A sign near the Frisco Bridge says that it began in 1852. That might mark some anniversary, but it doesn't mark the beginning of the residential community we know today.
The area that is known as the Frisco area today actually encompasses a number of different lot plans, and they didn't begin until the railroad arrived shortly before 1880. Frisco Post Office wasn't established until 1882. It was established through the efforts of Simon P. Fisher, the first postmaster, who was appointed Dec. 20, 1882. Fisher Hotel at the railroad tracks and the road to Zelienople.
Whatever community existed before the railroad arrived was around the grist mill that was variously operated by many people, but by the Hazen family much of the time. The 1876 map of Franklin Twp. shows four buildings in a cluster near the mill property. Simon P. Fisher owned a large residence on a 27-acre tract on what is now the Ellwood-Zelienople Rd. in today's Frisco on that map.
Fisher bought 18 acres from John McCaskey April 3, 1875. Prior to that, on Dec. 17, 1866, he had purchased 5.18 acres and .89 acres from Eunice McCaskey.
When the railroad arrived Robert C. Aiken joined Fisher in taking advantage of that new development. Fisher erected a hotel and Aiken sold lots.
Aiken's lots were in "North Sewickley" on a 101 acre tract he had purchased from John McCaskey Feb. 3, 1865. Between 1880 and 1892 he sold at least 16 lots in his village.
Further development followed rapidly after Ellwood City arrived in 1890.
Simon Fisher laid out a plan of lots April 1, 1892, along Fisher Ave. The plan included 60 lots.
J.N. McBride laid out a plan of lots in the mill area along the creek on tracts of 22.625 acres and 3.54 acres he purchased from E.J. Hazen May 29, 1895.

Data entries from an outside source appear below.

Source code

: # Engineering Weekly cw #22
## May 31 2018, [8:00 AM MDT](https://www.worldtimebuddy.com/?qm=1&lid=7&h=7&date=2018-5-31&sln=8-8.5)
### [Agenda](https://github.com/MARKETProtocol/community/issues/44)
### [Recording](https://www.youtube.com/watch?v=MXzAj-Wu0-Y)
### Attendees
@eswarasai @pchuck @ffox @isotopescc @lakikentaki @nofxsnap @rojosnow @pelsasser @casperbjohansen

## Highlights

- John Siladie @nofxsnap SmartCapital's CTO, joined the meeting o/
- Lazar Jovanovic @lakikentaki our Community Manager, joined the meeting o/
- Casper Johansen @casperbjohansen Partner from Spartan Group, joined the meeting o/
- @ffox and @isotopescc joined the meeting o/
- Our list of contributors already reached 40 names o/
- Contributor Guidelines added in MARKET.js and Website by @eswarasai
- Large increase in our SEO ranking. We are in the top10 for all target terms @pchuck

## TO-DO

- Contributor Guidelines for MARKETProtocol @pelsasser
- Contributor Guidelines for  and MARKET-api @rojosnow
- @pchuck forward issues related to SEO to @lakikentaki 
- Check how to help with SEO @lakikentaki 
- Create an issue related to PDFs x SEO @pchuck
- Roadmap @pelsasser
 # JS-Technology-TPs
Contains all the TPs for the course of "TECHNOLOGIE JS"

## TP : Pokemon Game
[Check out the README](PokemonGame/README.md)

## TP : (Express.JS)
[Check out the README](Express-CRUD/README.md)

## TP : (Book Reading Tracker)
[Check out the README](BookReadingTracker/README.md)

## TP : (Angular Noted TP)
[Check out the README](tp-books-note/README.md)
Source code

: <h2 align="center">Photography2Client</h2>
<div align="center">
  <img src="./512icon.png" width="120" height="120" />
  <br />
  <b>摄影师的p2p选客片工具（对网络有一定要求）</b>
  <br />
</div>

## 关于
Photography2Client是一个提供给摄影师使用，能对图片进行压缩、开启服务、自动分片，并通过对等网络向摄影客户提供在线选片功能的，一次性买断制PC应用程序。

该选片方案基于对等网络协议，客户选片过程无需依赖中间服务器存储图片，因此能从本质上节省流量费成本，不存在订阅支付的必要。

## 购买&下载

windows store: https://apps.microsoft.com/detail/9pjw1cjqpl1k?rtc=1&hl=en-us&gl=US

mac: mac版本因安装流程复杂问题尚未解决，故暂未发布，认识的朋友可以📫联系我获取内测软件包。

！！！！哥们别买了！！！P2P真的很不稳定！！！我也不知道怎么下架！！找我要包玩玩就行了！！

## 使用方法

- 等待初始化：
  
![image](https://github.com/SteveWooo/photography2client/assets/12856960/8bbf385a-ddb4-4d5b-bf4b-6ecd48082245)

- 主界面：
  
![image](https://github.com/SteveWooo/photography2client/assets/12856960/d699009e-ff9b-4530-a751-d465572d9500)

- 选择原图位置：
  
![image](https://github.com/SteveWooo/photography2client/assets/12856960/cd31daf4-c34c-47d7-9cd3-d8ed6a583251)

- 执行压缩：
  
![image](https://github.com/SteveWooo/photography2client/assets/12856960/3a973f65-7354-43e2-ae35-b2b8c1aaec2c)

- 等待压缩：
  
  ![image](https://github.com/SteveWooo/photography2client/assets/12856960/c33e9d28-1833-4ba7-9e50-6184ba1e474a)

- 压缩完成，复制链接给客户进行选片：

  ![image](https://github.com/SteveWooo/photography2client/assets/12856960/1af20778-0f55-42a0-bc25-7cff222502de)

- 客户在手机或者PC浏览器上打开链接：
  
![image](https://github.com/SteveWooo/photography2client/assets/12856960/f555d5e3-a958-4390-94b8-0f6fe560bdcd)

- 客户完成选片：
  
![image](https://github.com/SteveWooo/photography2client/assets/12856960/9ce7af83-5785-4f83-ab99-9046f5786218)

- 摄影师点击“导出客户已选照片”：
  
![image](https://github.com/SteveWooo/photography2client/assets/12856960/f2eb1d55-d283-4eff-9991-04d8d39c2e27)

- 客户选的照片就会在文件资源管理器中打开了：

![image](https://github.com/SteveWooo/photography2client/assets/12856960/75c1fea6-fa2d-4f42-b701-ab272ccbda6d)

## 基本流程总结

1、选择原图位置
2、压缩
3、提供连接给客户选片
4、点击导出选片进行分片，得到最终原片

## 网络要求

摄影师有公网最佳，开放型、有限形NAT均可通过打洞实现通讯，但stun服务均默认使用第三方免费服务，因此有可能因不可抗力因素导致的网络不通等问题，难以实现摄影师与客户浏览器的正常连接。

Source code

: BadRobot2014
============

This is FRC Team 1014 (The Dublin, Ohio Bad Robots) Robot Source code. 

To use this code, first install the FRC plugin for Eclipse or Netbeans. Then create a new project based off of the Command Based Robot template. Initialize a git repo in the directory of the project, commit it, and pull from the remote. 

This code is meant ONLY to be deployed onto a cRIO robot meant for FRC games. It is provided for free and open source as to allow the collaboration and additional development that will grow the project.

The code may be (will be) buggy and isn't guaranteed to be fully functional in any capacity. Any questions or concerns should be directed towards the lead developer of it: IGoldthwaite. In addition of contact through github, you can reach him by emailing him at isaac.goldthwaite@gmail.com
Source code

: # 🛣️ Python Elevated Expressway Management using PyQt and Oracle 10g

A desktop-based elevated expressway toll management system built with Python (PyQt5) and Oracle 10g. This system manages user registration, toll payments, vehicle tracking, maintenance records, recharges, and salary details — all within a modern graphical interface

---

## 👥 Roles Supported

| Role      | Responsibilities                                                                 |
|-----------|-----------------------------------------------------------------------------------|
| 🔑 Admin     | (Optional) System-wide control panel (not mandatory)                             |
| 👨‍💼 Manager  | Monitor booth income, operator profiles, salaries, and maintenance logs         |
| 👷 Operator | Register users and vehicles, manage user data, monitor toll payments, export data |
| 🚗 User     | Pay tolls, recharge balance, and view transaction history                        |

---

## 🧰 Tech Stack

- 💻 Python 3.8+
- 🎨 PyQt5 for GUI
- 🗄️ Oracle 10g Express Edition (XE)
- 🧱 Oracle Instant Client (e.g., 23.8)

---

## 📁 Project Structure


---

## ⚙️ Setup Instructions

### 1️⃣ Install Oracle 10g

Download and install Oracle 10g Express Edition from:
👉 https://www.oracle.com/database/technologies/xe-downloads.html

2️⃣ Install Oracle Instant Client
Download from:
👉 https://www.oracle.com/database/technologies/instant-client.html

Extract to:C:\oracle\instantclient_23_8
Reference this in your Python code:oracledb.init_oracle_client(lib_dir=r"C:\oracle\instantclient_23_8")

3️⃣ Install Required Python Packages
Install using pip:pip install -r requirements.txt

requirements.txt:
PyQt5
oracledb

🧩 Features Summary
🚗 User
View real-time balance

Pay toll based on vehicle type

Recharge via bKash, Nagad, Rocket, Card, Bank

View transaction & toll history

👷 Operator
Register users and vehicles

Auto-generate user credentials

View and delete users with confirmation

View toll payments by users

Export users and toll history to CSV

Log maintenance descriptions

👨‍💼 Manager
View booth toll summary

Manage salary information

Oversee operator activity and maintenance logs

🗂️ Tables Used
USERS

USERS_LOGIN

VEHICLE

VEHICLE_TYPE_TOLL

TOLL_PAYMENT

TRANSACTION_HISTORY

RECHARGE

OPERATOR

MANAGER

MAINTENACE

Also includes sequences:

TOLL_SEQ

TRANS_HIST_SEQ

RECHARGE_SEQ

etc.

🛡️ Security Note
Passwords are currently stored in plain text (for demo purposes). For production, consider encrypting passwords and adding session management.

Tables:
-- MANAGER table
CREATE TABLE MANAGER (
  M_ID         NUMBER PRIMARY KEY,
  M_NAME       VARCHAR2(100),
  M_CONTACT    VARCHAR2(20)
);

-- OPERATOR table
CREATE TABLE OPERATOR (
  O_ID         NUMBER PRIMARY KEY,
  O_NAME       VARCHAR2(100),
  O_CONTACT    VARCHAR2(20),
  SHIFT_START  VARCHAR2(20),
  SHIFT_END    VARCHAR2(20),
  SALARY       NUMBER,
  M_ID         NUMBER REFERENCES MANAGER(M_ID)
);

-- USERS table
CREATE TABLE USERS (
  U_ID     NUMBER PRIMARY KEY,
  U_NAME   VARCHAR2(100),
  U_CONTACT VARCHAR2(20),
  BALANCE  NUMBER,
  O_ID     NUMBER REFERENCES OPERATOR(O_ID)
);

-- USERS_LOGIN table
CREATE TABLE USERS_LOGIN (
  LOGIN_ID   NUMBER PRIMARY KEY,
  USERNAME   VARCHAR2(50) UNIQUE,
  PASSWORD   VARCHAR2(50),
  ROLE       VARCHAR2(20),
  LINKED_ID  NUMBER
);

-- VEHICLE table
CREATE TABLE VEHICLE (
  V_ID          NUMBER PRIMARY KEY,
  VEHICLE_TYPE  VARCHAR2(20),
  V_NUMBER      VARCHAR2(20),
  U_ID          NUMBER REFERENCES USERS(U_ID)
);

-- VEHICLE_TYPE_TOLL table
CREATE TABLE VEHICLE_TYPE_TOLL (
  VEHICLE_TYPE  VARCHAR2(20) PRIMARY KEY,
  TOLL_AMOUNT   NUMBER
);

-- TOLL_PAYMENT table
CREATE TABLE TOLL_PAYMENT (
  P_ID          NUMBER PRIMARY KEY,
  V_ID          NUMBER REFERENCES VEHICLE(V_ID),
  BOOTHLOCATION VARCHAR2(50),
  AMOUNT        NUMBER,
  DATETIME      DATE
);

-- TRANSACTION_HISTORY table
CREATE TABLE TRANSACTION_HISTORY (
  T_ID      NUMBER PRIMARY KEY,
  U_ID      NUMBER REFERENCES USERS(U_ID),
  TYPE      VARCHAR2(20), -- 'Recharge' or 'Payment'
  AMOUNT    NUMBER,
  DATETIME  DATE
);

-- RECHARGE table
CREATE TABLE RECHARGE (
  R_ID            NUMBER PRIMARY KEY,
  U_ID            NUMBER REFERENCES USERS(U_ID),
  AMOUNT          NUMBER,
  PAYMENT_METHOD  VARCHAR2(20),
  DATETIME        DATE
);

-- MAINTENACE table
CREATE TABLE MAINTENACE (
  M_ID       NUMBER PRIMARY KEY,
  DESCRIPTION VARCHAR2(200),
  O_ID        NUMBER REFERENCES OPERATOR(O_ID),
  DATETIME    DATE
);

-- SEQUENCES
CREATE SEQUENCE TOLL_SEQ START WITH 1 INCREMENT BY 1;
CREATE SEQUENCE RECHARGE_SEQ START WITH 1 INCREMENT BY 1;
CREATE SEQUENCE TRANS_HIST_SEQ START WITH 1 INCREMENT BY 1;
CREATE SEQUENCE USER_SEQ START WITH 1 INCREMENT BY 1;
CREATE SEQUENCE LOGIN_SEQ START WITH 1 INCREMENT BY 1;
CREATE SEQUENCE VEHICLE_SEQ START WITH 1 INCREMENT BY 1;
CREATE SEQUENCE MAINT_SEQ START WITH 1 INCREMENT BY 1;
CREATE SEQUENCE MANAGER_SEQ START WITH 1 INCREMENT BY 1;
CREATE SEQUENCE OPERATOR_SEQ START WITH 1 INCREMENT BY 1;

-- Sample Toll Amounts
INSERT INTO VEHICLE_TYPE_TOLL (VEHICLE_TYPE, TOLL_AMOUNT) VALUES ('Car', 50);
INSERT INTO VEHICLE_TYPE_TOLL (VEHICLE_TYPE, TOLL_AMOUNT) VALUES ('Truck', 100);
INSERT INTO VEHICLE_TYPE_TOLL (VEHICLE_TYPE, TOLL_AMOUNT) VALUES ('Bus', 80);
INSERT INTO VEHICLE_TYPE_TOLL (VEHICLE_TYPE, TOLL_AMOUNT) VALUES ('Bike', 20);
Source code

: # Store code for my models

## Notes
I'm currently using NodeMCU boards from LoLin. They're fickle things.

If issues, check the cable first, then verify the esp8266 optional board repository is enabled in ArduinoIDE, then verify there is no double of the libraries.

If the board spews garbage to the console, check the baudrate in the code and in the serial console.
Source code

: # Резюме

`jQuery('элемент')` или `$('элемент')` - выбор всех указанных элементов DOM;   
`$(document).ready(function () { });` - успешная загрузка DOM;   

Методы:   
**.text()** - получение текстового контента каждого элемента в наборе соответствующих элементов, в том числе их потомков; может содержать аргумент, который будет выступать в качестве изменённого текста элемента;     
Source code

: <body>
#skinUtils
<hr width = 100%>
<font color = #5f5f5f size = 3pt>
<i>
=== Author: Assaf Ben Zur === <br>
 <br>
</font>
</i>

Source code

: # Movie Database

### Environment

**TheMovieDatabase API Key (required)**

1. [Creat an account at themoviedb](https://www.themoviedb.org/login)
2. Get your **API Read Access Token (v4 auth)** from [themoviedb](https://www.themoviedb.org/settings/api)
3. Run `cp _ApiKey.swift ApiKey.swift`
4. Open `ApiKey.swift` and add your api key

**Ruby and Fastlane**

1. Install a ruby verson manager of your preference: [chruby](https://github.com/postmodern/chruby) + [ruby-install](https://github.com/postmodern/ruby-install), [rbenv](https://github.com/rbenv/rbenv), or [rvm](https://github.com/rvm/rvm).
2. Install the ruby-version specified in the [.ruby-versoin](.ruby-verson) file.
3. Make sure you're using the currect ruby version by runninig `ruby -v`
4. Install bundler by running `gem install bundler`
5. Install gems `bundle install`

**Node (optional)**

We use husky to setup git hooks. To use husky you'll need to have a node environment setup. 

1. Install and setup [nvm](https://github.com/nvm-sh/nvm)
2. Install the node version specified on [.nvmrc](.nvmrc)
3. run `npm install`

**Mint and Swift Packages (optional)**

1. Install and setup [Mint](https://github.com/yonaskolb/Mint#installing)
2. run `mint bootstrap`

Aiken expanded his plan of lots.
Then came another development that further enhanced the Frisco area as a residential community. The Pittsburgh, Harmony, Butler & New Castle Railway, more commonly known as the Harmony Line, arrived. It cut right through the area and the railway line's sister company, the North Pittsburgh Realty Co., laid out two plans of lots - the North Sewickley Plan of lots in October, 1910, and the Frisco Plan of Lots in April, 1911.
E.S. Hazen then laid out a plan of lots between the railroad and the creek in May 1911.
Fred Twentier laid out a plan of lots in April, 1917, at North Sewickley Stop on the Harmony Line.
The expansion at the tube mill during World War I and the automobile brought more new developments.
William R. Thompson laid out his Rock Dell plan of lots north of Frisco and straddling Lawrence and Beaver counties in May, 1916.
A.P. Hazen laid out his first plan of lots along the north side of the Ellwood-Zelienople Rd. in April, 1919, and a second plan along Harmony Ave., connecting with Fisher Ave. the same month.
The Knox Plan, just north of the Ellwood-Zelienople Rd., the largest of all the land developments in the area, was laid out by C.A. Martin and W.R. Thompson in May, 1923. This plan with a small number of lots in Lawrence County had 315 lots. It extended to the south side of Paul St.
About the same time A.O. Dutterer laid out a plan of lots across from the A.P. Hazen plan on the south side of the Ellwood-Zelienople Rd. The first lots in his plan, dated August, 1925, at the Beaver County Courthouse, were sold in 1923.